Sohn.                 Darf er in Ihre Arme fliegen?
Die Stimme der Natur hat lange zwar geschwiegen;
Doch jetzo schweigt sie nicht.

Vater.                 Ja, ich erkenne dich!

Sohn. Mein teurer Vater!

Vater.                 Komm, mein Sohn! Umarme mich!
Wir haben beide zwar uns seltsam kennen lernen;
Doch soll der frühe Streit die Herzen nicht entfernen,
Und hast du mir den Text auch noch so sehr gelesen:
Durch dich bin ich befreit; es ist mein Glück gewesen.

Sohn. Mein Vater, Sie verzeihn?

Vater.                 Von Herzen, lieber Sohn!

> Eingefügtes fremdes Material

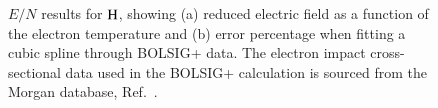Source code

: \begin{figure}[!htbp]
\caption{$E/N$ results for $\rm H$, showing (a) reduced electric field as a function of the electron temperature and (b) error percentage when fitting a cubic spline through BOLSIG+ data. The electron impact cross-sectional data used in the BOLSIG+ calculation is sourced from the Morgan database, Ref.\ \cite{lxc:2024:morgan}.}
\label{fig:electronimpact_H}
\end{figure}

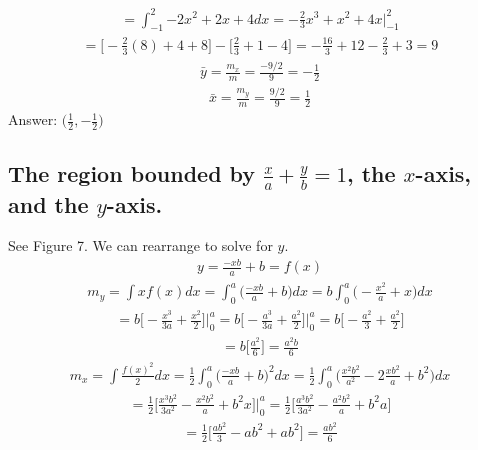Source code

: \documentclass{article}
\begin{document}
\begin{align*}
	= \int_{-1}^2 {-2x^2 + 2x + 4}dx = -\frac{2}{3} x^3 + x^2 + 4x \bigg|_{-1}^2 
\end{align*}
\begin{align*}
	= \bigg[ -\frac{2}{3}(8) + 4 + 8 \bigg] - \bigg[ \frac{2}{3} + 1 - 4 \bigg] = -\frac{16}{3} + 12 - \frac{2}{3} + 3 = 9
\end{align*}
\begin{align*}
	\bar{y} = \frac{m_x}{m} = \frac{-9/2}{9} = -\frac{1}{2}
\end{align*}
\begin{align*}
	\bar{x} = \frac{m_y}{m} = \frac{9/2}{9} = \frac{1}{2}
\end{align*}
Answer: $\bigg( \frac{1}{2}, -\frac{1}{2} \bigg)$

\subsection{The region bounded by $\frac{x}{a} +\frac{y}{b} = 1$, the $x$-axis, and the $y$-axis.}
See Figure 7. We can rearrange to solve for $y$.
\begin{align*}
	y = \frac{-xb}{a} + b = f(x)
\end{align*}
\begin{align*}
	m_y = \int {xf(x)}dx = \int_0^a {\bigg( \frac{-xb}{a} + b \bigg)}dx = b\int_0^a {\bigg( -\frac{x^2}{a} + x \bigg)}dx
\end{align*}
\begin{align*}
	= b \bigg[ -\frac{x^3}{3a} + \frac{x^2}{2} \bigg] \bigg|_0^a = b \bigg[ -\frac{a^3}{3a} + \frac{a^2}{2} \bigg] \bigg|_0^a = b \bigg[ -\frac{a^2}{3} + \frac{a^2}{2} \bigg]
\end{align*}
\begin{align*}
	= b \bigg[ \frac{a^2}{6} \bigg] = \frac{a^2b}{6}
\end{align*}
\begin{align*}
	m_x = \int {\frac{f(x)^2}{2}}dx = \frac{1}{2} \int_0^a {\bigg( \frac{-xb}{a} + b \bigg)^2} dx = \frac{1}{2} \int_0^a {\bigg( \frac{x^2b^2}{a^2} - 2 \frac{xb^2}{a} + b^2 \bigg)}dx
\end{align*}
\begin{align*}
	= \frac{1}{2} \bigg[ \frac{x^3b^2}{3a^2} - \frac{x^2 b^2}{a} + b^2x \bigg] \bigg|_0^a = \frac{1}{2} \bigg[ \frac{a^3b^2}{3a^2} - \frac{a^2b^2}{a} + b^2a \bigg]
\end{align*}
\begin{align*}
	= \frac{1}{2} \bigg[ \frac{ab^2}{3} - ab^2 + ab^2 \bigg] = \frac{ab^2}{6}
\end{align*}
\end{document}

Sohn. Ich war ein bißchen derb.

Vater.                 Recht derb! Doch still davon!

Sohn. So brauch' ich also nicht mich mit mir selbst zu schlagen?

Vater. Ich gebe den Befehl, dich friedlich zu vertragen.

Sohn. Und Ihre Fräulein Braut?

Vater (zerreißt den Brief).                 Von ihr weiß ich genug,
Und ich verachte sie! Du merke dir den Spruch:
– Dein eigner Vater hat das Beispiel dir gegeben;
Magst du den Schleier nie so spät wie ich erheben! –
Die Liebe winkt allein dir in der Jugend Lenz;
Ein andres Bündnis bleibt bloß eitle Konvenienz;
Nur wo die Liebe blüht, da reift die wahre Treue;
Sonst schließt der kurze Traum mit einer langen Reue.